Friday, April 20, 2012

Slow Cooker Parmesan-Mushroom Risotto













Hi!  Glad you decided to read this post, despite the name.  Most risottos require you to stand there and feed the broth, a little at a time, until all of it is completely added and absorbed.  This boring slow process is normally the key to a creamy risotto.
















Until now.  I was going to add cheater or lazy to the title because, unlike a normal risotto, most of the broth is added at once.  Due to the long cooking time, the arborio rice magically swells and become creamy yet retaining the tiniest of bite that risotto is famous for.














I used wild mushrooms because a package of pre-sliced almost literally fell into my cart while I was slaloming through the crowded veggie section of the market.  The mushrooms were so fresh and cute that I decided to take them home and figure out what to do with them later.  White button mushrooms can be substituted.  They won't be quite as pretty, but they are much cheaper.














White wine gives additional flavor, and it is 5 o'clock somewhere, but more broth can be substituted.  Don't substitute regular long-grain rice for the Arborio, however.  Regular rice will become very mushy, and not in a good way.


Slow Cooker  Parmesan-Mushroom Risotto
Yield:   8 servings

1 teaspoon olive oil
1/2 cup finely diced onion
2 garlic cloves, minced
8 ounces sliced mushrooms, any variety
2 cups vegetable or vegetarian chicken broth
2 cups Arborio rice
2 cups water
1/2 cup white wine
1 teaspoon kosher salt
1/4 cup grated Parmesan cheese, plus another 1/4 cup for garnish
1 tablespoon butter, softened
2 tablespoons minced parsley leaves (for garnish)















Heat the oil in a nonstick pan. Sauté the onion, garlic, and mushrooms until soft, about 4–5 minutes.















Stir in the 1/2 cup broth and the rice and cook until the liquid is fully absorbed, about 5 minutes.














Transfer the rice mixture into a 4-quart slow cooker. Submerge the mixture with the water, wine, salt and remaining broth.














Cover and cook on high for 1½ - 2 hours or until all the liquid has been absorbed. Stir in parmesan cheese and butter.

















Sprinkle with parsley and/or additional Parmesan cheese, if desired, before serving.

7 comments:

Jen @ Jens Favorite Cookies said...

Oh, I wish my family liked mushrooms more.

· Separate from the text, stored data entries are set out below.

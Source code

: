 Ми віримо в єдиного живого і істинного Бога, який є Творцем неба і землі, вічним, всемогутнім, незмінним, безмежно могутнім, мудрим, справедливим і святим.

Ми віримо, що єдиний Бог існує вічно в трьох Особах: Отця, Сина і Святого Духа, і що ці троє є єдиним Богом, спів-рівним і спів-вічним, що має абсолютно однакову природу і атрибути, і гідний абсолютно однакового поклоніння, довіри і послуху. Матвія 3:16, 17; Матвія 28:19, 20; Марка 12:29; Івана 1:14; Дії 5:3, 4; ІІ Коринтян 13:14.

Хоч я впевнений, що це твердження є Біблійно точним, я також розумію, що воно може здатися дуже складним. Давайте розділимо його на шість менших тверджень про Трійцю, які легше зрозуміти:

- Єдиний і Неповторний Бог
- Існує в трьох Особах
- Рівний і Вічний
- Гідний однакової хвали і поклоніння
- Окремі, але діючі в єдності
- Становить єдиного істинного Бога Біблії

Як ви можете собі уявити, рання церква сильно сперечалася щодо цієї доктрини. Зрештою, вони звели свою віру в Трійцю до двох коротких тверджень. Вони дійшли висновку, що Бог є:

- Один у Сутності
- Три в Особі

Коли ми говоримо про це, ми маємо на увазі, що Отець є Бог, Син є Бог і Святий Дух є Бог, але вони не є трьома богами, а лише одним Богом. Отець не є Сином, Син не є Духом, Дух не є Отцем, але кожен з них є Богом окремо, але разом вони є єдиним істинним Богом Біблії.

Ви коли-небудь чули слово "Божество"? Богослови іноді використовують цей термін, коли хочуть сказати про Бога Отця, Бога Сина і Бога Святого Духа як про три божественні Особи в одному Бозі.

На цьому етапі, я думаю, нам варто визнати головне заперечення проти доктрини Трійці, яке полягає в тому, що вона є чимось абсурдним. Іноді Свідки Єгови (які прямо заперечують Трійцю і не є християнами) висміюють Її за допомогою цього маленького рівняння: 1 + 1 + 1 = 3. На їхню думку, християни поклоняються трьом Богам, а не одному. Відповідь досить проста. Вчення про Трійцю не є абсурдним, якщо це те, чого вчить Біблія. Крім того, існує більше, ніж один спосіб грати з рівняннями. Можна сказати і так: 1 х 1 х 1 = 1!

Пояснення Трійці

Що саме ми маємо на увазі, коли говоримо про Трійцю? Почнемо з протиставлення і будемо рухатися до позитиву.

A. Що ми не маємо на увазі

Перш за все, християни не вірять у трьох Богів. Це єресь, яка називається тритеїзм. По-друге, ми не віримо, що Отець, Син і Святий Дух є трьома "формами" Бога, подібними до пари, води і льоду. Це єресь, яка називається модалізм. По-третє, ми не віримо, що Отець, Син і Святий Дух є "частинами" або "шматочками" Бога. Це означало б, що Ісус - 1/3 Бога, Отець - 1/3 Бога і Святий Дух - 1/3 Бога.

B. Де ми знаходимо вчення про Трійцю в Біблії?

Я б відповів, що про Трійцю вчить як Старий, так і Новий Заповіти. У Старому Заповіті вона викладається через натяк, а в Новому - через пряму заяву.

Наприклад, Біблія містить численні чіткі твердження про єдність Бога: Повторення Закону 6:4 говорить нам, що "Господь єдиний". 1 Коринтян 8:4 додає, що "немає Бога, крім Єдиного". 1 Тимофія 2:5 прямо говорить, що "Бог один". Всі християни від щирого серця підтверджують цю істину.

This mushroom risotto looks so delicious!

Hannah said...

How heavenly! I do adore mushrooms, and I recently got an awesome slow cooker/pressure cooker/rice cooker that I've been obsessed with, so I'm happy to find any recipe I can toss in there. This would be a snap to veganize, and I might even have everything I need... You may have just figured out tomorrow's dinner for me! :)

JillyBean said...

After cooking on high for recommended time, can I put it on simmer and then add the last ingredients? I want to bring this to a noonish lunch, so I thought I could sautee in advance at home and then cook at high as recommended at work, then simmer til lunch or should I not add to crock pot until ready to cook at high for 2-2 1/2 hours? Does this make sense?

dena said...

Even on high the food just simmers ... do you mean warm rather than simmer? I think you can cook on high at work, then turn it down to warm safely for a few hours until lunch. Then add the parm cheese and butter just before you are ready to eat.

Anonymous said...

this would be good with peas added..or fresh asparagus... mmmm

NicM-J said...

Have you added Chicken to this??

dena said...

No, because of the cheese and butter. However if you are not kosher (or omit the above ingredients), then feel free to add it to your serving.